For the first time in a very long time, the MoF reduced the cap for all offered UAH bonds from the usual UAH5bn to UAH2-3bn, and also offered a new instrument with a maturity in March 2029.
The shortest military bills received very restrained demand, at UAH2bn in 27 bids. The bid rates were typical, 16.3-16.35%, so the final yields were unchanged: a 16.35% cut-off rate and a 16.34% weighted-average yield.

Note: [1] payment frequency abbreviations: M - monthly, Qtly - quarterly, SA - semi-annually, @Mty - at maturity date; [2] proceeds and volumes for the USD-denominated bonds are calculated based on the previous day's exchange rate 42.39/USD, 49.53/EUR; [3] yields on coupon-bearing bonds are effective yields to maturity. Sources: Ministry of Finance of Ukraine, Bloomberg, ICU.
At the same time, longer bonds received considerable oversubscription and saw yields decrease. The 1.5-year paper received almost UAH11bn in demand, i.e., 3.6x oversubscription, and the new three-year note – 6.5x.

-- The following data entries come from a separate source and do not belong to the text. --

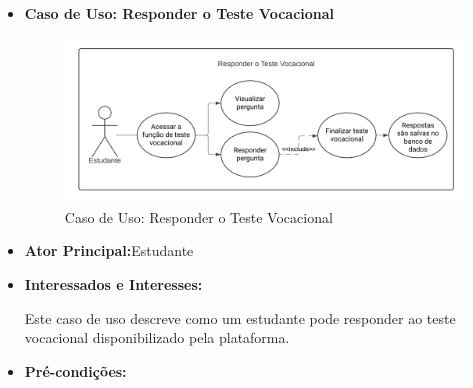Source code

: \begin{itemize}
    \item \textbf{Caso de Uso: Responder o Teste Vocacional}

    \begin{figure}[ht]
        \centering
        \includegraphics[scale=0.8]{caso-de-uso_responder-teste-vocacional.png}
        \caption{Caso de Uso: Responder o Teste Vocacional}
        \label{fig:enter-label}
    \end{figure}

    \item \textbf{Ator Principal:}Estudante
    \item \textbf{Interessados e Interesses:}

    Este caso de uso descreve como um estudante pode responder ao teste vocacional disponibilizado pela plataforma.
    \item \textbf{Pré-condições: }


\end{itemize}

Yields on bids for the purchase of 18-month bills ranged from 16.94% to 17.1%, and the offered volume was exhausted at 17.05%. The MoF set the cut-off rate at this level and the weighted average rate was 17.04%.
Bids for the new three-year note were all at rates lower than for bonds maturing in November 2028, which were sold until last week. The maximum bid rate was 17.7% (10bp lower), and the minimum was 17.44%, which was 16bp lower than it has been for such securities for almost a year.
Since the offer volume was only UAH2bn, the Ministry rejected most of demand. The cut-off rate was set at 17.49%, or 21bp lower than last week, and the MoF set the weighted average rate at 17.48%, which was 32bp lower than the coupon rate for government bonds maturing in November 2028.
The MoF encouraged bidders to increase competition, especially for new securities, as expectations that the NBU will indeed lower the discount rate at the end of January are growing. At the same time, auction participants were very restrained in their attitude towards competition and allowed the Ministry of Finance to reduce the coupon rate by only 32bp.